The membership of the society is approximately 300 from 40 countries. Approximately half the members reside outside the UK.

== Officers ==

The first president of the society was Robson Lowe. and another former president of the society was the late David Springbett.

== Journal ==

The society is particularly noted for the quarterly The Revenue Journal (originally The Revenue Journal of Great Britain) under the long-time editorship of Clive Akerman which has won several awards at philatelic shows including Vermeil medals at España 06 and China 09.

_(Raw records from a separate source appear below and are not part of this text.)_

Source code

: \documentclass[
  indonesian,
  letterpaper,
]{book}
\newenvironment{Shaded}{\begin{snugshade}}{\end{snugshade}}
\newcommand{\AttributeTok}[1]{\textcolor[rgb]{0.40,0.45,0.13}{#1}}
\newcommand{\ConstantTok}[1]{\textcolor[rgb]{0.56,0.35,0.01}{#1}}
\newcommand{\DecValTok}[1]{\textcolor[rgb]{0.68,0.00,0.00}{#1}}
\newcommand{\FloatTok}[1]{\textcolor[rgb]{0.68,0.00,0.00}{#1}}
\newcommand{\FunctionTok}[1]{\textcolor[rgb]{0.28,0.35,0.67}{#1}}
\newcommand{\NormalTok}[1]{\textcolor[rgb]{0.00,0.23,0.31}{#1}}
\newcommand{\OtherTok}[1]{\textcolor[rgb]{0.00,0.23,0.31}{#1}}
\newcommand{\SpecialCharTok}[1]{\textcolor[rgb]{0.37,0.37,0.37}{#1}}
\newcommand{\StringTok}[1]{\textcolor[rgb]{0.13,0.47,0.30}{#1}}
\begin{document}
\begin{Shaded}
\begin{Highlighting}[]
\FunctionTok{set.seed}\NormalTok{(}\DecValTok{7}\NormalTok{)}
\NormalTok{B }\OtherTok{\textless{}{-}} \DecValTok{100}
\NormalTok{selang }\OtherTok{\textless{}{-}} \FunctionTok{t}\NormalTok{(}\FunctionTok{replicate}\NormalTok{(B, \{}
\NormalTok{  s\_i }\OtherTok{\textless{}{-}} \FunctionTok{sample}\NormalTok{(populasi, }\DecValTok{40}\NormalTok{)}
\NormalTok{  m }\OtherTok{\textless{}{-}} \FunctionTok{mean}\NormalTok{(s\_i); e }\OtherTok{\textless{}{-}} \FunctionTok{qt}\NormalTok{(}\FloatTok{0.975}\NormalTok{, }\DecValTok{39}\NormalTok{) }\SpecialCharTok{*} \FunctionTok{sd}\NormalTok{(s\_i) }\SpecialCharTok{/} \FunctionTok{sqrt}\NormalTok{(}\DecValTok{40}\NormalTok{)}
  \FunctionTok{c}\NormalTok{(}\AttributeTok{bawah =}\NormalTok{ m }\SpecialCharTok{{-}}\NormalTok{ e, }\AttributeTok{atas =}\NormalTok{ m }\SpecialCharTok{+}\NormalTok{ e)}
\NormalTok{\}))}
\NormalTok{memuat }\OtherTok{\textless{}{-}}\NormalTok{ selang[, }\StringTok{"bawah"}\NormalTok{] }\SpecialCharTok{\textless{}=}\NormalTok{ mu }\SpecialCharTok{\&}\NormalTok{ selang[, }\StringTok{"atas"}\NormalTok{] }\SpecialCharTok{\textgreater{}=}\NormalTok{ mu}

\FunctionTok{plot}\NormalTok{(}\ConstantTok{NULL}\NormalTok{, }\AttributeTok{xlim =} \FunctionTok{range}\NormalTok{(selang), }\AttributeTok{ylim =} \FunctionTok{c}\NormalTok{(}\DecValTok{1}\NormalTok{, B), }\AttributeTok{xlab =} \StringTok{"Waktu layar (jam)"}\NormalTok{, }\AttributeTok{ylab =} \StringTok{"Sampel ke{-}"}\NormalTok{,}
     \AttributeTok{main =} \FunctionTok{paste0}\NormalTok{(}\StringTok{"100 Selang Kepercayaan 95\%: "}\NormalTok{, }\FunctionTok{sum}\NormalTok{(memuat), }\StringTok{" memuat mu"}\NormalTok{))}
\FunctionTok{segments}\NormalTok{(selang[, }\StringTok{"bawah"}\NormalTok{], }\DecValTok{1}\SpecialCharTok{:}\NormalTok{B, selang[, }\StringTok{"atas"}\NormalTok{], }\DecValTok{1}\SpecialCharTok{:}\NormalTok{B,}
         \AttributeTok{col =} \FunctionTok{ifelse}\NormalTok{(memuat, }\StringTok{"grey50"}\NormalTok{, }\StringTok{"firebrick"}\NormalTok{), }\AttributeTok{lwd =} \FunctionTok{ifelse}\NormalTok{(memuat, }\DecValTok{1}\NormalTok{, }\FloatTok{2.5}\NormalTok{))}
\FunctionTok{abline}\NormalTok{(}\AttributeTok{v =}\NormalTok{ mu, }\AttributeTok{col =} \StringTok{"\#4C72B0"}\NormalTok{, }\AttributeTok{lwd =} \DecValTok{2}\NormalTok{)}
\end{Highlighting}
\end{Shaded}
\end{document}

== Selected publications ==

- Collecting and Displaying Revenue Stamps by Clive Akerman, 1995.
- The judicial stamps of Great Britain and pre-1922 Ireland by Clive Akerman and Roger G. Booth, 1996.
- De La Rue's QV Revenue Heads: an illustrated study linking postage with revenues before 1881 by Peter F. Mansfield, 2000.
- Great Britain Road Tax Discs 1921-2000 by R.H. Champion, E.J. Hitchings and M. Brice, 2001.
- The presentation of revenue stamps: taxes and duties in South America; a display of Latin American revenue stamped paper, stamps and other material drawn from Gold Medal collections of Argentina and Brazil, and un-exhibited collections of Bolivia, Nicaragua, Peru and various other countries presented to The Royal Philatelic Society London, Thursday 18th October 2001 by Clive Akerman, 2002.
- Court circulars: a new perspective on Ireland Petty Sessions by Peter F. Mansfield, 2003.
- Licences and related ephemera of Great Britain 1660-1939 by R.H. Champion, E.J. Hitchings and E.A. Hall, 2004.
- The Impressed Duty Stamps of Victoria by Dingle Smith and Dave Elsmore, 2006.
- Great Britain Playing Card Tax Wrappers 1883–1960, and Waddington End of Duty Playing Card Labels by Prof. M.J. Tanner and Chris Tennant, 2007.

== Awards ==

The society awards The Revenue Society Research Medal for research into revenue stamps and a Competition Medal. The Research Medal was first awarded in 2007 and the winner was Peter Mansfield for research into British and Northern Ireland key type revenue stamps.